Parse Me, Baby, One More Time: Bypassing HTML Sanitizer via Parsing Differentials
2024Conference / Journal
Authors
Research Hub
Research Hub C: Sichere Systeme
Research Challenges
RC 7: Building Secure Systems
RC 8: Security with Untrusted Components
Abstract
Websites rely on server-side HTML sanitization to defend against the ever-present threat of cross-site scripting attacks. Parsing arbitrary pieces of markup to assess whether they contain an exploit payload is far from trivial. This complexity leads to divergences between the parsing results of the sanitizer and the user’s browser. These so-called parsing differentials open the door for the unexplored category of mutation-based attacks. Here, an attacker abuses the sanitizer’s incorrect HTML parser to either directly bypass it or coerce it to transform benign markup into a dangerous exploit payload.

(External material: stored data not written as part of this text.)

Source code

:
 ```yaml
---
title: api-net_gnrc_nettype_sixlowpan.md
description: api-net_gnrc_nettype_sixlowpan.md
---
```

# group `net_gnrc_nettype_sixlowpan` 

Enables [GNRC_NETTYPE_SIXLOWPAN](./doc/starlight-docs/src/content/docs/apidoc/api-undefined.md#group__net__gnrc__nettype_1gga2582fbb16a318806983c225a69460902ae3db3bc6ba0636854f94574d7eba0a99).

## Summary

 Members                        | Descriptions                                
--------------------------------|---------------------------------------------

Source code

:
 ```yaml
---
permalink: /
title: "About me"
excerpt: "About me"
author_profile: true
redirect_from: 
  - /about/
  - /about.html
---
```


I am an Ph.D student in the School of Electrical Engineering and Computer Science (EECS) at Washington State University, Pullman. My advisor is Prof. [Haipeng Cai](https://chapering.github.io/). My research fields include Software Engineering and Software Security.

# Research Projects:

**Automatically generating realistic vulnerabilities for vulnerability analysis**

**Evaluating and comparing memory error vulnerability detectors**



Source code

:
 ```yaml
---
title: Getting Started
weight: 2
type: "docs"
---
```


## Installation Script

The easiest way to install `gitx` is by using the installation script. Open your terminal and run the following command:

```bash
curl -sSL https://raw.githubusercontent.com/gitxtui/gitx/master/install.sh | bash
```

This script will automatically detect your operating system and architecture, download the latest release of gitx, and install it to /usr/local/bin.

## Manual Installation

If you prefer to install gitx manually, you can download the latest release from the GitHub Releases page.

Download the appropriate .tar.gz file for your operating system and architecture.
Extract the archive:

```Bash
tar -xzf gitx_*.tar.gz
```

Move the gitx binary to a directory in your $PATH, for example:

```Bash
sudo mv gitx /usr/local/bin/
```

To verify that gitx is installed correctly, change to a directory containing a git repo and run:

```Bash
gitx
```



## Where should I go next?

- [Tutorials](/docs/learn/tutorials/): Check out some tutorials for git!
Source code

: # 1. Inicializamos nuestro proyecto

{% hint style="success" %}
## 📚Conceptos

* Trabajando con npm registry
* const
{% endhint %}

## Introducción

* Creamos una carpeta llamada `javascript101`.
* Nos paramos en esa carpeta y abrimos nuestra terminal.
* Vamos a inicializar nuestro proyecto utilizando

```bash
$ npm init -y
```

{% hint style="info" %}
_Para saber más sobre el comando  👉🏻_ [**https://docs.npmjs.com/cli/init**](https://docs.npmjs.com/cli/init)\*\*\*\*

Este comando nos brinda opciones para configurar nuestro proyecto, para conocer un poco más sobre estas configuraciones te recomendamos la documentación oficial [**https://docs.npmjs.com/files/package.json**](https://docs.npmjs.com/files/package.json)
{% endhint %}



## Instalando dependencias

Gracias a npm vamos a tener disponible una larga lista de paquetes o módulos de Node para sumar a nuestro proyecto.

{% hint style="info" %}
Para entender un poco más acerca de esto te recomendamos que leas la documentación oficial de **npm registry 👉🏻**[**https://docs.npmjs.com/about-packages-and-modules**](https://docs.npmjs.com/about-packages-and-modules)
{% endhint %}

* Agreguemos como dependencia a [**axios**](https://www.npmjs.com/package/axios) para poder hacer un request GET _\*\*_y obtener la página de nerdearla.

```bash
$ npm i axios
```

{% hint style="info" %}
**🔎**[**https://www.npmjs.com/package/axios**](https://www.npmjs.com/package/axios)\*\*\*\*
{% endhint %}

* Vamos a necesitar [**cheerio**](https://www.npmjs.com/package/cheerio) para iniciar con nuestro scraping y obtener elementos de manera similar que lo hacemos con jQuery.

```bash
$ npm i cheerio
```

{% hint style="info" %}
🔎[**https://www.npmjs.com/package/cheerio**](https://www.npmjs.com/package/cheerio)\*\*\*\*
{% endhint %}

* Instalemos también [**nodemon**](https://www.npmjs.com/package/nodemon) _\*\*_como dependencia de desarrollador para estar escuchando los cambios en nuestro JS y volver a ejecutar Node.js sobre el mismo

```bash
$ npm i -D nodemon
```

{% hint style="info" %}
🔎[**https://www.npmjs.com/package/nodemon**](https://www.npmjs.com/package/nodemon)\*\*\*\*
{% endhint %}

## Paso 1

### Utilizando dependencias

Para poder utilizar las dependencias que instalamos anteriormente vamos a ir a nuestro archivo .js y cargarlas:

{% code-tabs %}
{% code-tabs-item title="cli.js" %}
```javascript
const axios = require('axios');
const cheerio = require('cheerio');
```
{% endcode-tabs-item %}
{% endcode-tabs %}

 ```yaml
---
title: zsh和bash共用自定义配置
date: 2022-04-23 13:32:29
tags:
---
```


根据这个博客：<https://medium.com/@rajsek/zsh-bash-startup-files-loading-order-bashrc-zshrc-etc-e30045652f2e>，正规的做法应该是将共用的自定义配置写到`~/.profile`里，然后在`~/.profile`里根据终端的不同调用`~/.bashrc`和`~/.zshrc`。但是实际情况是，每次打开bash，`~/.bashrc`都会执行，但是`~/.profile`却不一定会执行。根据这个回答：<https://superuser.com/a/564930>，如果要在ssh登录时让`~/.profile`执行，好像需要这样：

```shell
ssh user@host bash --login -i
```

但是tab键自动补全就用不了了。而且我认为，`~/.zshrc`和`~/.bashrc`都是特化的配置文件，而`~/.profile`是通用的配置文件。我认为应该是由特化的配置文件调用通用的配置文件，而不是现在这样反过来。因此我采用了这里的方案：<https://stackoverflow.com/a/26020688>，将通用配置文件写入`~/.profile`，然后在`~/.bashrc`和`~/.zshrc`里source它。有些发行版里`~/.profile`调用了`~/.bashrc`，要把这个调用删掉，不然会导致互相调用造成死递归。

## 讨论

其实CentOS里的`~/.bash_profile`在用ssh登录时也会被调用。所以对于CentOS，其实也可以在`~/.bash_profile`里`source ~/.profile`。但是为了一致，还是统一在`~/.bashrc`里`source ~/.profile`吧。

In this work, we study the prevalence of such parsing differentials and their security impact. To this end, we built a generator for HTML fragments that are difficult to parse and evaluated how 11 sanitizers across five programming languages deal with such inputs. We found that parsing differentials are commonplace, as each assessed sanitizer has at least several functional deficiencies leading to overzealous removal of benign input. Even worse, we were able to automatically bypass all but two of the 11 sanitizers, painting a dire picture of the state of server-side HTML sanitization.